The ability to synthesize vitamin B12 is unevenly distributed in living organisms, and vitamin B12 biosynthesis genes are found in about one-third of the bacteria sequenced. Vitamin B12 can be synthesized in oxygen-independent and oxygen-dependent pathways [100]. A gene cluster (cbi and cob genes) identified in the genome sequences of L. monocytogenes and L. innocua [2, 64] shares high homology with vitamin B12 biosynthesis genes from Salmonella enterica serovar Typhimur-ium, suggesting that both Listeria species use the oxygen-independent pathway like S. enterica. Furthermore, close to the cobalamin biosynthesis genes both Listeria species contain orthologues of genes necessary in S. enterica for the coenzyme B12-dependent degradation of ethanolamine and propanediol (eut and pdu genes, respectively).

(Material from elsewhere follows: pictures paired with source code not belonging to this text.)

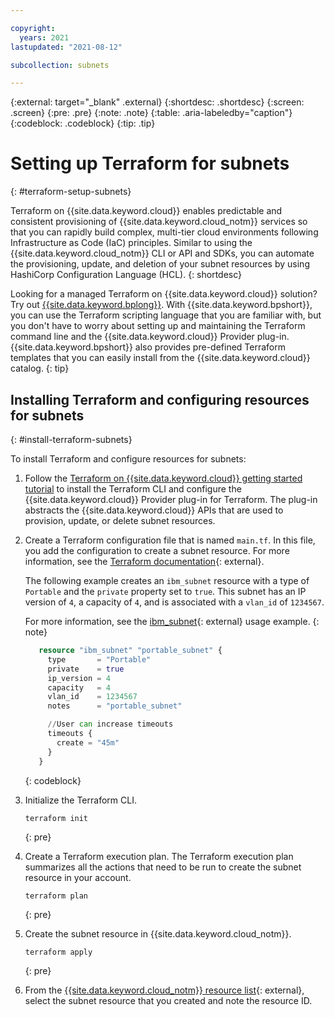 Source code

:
 ```yaml
---

copyright:
  years: 2021
lastupdated: "2021-08-12"

subcollection: subnets

---
```


{:external: target="_blank" .external}
{:shortdesc: .shortdesc}
{:screen: .screen}
{:pre: .pre}
{:note: .note}
{:table: .aria-labeledby="caption"}
{:codeblock: .codeblock}
{:tip: .tip}


# Setting up Terraform for subnets
{: #terraform-setup-subnets}

Terraform on {{site.data.keyword.cloud}} enables predictable and consistent provisioning of {{site.data.keyword.cloud_notm}} services so that you can rapidly build complex, multi-tier cloud environments following Infrastructure as Code (IaC) principles. Similar to using the {{site.data.keyword.cloud_notm}} CLI or API and SDKs, you can automate the provisioning, update, and deletion of your subnet resources by using HashiCorp Configuration Language (HCL).
{: shortdesc}

Looking for a managed Terraform on {{site.data.keyword.cloud}} solution? Try out [{{site.data.keyword.bplong}}](/docs/schematics?topic=schematics-getting-started). With {{site.data.keyword.bpshort}}, you can use the Terraform scripting language that you are familiar with, but you don't have to worry about setting up and maintaining the Terraform command line and the {{site.data.keyword.cloud}} Provider plug-in. {{site.data.keyword.bpshort}} also provides pre-defined Terraform templates that you can easily install from the {{site.data.keyword.cloud}} catalog.
{: tip}

## Installing Terraform and configuring resources for subnets
{: #install-terraform-subnets}

To install Terraform and configure resources for subnets:

1. Follow the [Terraform on {{site.data.keyword.cloud}} getting started tutorial](/docs/ibm-cloud-provider-for-terraform?topic=ibm-cloud-provider-for-terraform-getting-started) to install the Terraform CLI and configure the {{site.data.keyword.cloud}} Provider plug-in for Terraform. The plug-in abstracts the {{site.data.keyword.cloud}} APIs that are used to provision, update, or delete subnet resources.

1. Create a Terraform configuration file that is named `main.tf`. In this file, you add the configuration to create a subnet resource. For more information, see the [Terraform documentation](https://www.terraform.io/docs/language/index.html){: external}.

   The following example creates an `ibm_subnet` resource with a type of `Portable` and the `private` property set to `true`. This subnet has an IP version of `4`, a capacity of `4`, and is associated with a `vlan_id` of `1234567`.

      For more information, see the [ibm_subnet](https://registry.terraform.io/providers/IBM-Cloud/ibm/latest/docs/resources/subnet){: external} usage example.
      {: note}

   ```terraform
      resource "ibm_subnet" "portable_subnet" {
        type       = "Portable"
        private    = true
        ip_version = 4
        capacity   = 4
        vlan_id    = 1234567
        notes      = "portable_subnet"

        //User can increase timeouts
        timeouts {
          create = "45m"
        }
      }
   ```
   {: codeblock}

1. Initialize the Terraform CLI.

   ```
   terraform init
   ```
   {: pre}

1. Create a Terraform execution plan. The Terraform execution plan summarizes all the actions that need to be run to create the subnet resource in your account.

   ```
   terraform plan
   ```
   {: pre}

1. Create the subnet resource in {{site.data.keyword.cloud_notm}}.

   ```
   terraform apply
   ```
   {: pre}

1. From the [{{site.data.keyword.cloud_notm}} resource list](/resources){: external}, select the subnet resource that you created and note the resource ID.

All three gene clusters [from cbiP (lmo1208) to pduS (lmo1142)] may have been acquired by Listeria en bloc by horizontal gene transfer in an ancient event [64]. L. monocytogenes is an aerobically growing microaerophilic that thrives best at reduced oxygen tension and is able to colonize and survive in the mammalian gut where it encounters anaerobic conditions [4]. Vitamin B12- dependent anaerobic degradation of ethanolamine and propanediol could enable

L. monocytogenes to use ethanolamine and 1,2-propanediol as carbon and energy sources for growth under the anaerobic conditions encountered in the mammalian gut, where both substances are believed to be abundant. Taken together, it is tempting to speculate that the vitamin B12 synthesis genes together with the pdu and eut operons play a role during a listerial infection and hence may represent a novel type of virulence determinants of L. monocytogenes.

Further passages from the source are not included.